A few things about the way these products are being portrayed is a little misleading IMHO... The DX 70 is a 14" touch interface and the DX80 is a 23" touch interface (both native 1920x1080) and supports full 1080p 30 video encode and decode (i.e. a standards based SIP video call). They are fully featured Cisco phones (multiple lines, bluetooth integration to make your smartphone a line as well, native Jabber IM and Presence, native WebEx client all built-in).
The DX80 also acts as your primary or secondary monitor if you choose to use it as such and can still be a high end personal telepresence system, a tool for accessing whatever apps make sense and a PC screen (touch enabled if you so desire) all at the same time.
These products are not consumer devices. These fit into the same sort of space we have been selling the EX60 and EX90 for a number of years - high-end personal TelePresence - but at a substantially lower price (less than one third of the EX90 price) and with significant new features.

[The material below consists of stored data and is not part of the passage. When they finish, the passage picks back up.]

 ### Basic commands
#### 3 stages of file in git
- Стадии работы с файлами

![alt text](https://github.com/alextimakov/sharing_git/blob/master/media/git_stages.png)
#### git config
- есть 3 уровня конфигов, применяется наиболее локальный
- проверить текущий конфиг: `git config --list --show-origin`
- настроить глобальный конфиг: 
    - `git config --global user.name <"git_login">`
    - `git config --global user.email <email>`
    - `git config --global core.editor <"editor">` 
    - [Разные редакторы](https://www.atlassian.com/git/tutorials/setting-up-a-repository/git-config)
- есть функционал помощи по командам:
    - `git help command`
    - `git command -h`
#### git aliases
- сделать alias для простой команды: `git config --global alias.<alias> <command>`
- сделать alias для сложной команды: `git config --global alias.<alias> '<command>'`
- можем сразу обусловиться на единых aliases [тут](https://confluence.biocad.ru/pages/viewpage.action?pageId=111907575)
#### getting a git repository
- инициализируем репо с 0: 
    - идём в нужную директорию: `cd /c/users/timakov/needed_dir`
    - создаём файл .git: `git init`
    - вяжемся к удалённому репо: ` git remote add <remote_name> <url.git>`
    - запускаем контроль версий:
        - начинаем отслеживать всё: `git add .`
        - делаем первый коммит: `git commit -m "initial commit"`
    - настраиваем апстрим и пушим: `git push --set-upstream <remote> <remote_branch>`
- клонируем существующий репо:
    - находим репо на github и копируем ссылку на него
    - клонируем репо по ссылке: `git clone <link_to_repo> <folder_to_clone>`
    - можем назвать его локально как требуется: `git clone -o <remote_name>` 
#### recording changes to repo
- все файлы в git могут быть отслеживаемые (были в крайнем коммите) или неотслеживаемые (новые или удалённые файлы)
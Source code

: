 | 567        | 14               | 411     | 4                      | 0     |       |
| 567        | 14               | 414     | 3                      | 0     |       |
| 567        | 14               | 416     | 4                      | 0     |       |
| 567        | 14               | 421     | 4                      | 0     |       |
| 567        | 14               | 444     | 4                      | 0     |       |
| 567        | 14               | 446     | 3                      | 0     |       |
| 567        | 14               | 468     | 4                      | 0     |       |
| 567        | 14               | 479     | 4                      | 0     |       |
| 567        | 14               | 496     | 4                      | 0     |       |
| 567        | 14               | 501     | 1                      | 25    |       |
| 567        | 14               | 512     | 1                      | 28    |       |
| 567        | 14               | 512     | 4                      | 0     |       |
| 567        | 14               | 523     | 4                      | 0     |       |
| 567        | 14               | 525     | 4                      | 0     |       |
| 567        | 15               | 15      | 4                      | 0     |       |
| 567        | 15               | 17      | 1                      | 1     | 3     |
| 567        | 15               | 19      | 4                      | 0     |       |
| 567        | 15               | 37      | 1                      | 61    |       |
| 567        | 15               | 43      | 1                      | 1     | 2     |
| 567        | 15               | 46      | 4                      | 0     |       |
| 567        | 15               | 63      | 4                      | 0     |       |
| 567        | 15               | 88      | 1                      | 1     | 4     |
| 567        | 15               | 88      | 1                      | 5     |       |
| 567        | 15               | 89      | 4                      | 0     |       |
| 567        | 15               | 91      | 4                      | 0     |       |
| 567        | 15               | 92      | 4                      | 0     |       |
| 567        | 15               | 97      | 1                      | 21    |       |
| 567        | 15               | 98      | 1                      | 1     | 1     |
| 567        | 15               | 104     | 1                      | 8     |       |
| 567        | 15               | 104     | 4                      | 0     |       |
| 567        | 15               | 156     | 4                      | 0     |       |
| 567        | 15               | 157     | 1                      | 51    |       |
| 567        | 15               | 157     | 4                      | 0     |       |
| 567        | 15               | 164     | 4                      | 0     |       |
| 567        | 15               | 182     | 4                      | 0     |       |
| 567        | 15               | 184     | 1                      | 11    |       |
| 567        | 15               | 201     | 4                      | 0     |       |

Are execs going to use just the tablet features and throw away their laptops? No way. Not as far as I can tell. But the CxOs of Fortune 500 companies I have spoken to about these products all want them on their desk and for their entire management chain...
As for the Scandafornian thing... well, in 2009 Cisco did buy the company I worked for in Oslo, Norway (Tandberg) and that is where the DX80 Industrial Design was done - along with the US components as well - that kinda makes it work :-)
Of course - all my own opinions - flame me as required :-)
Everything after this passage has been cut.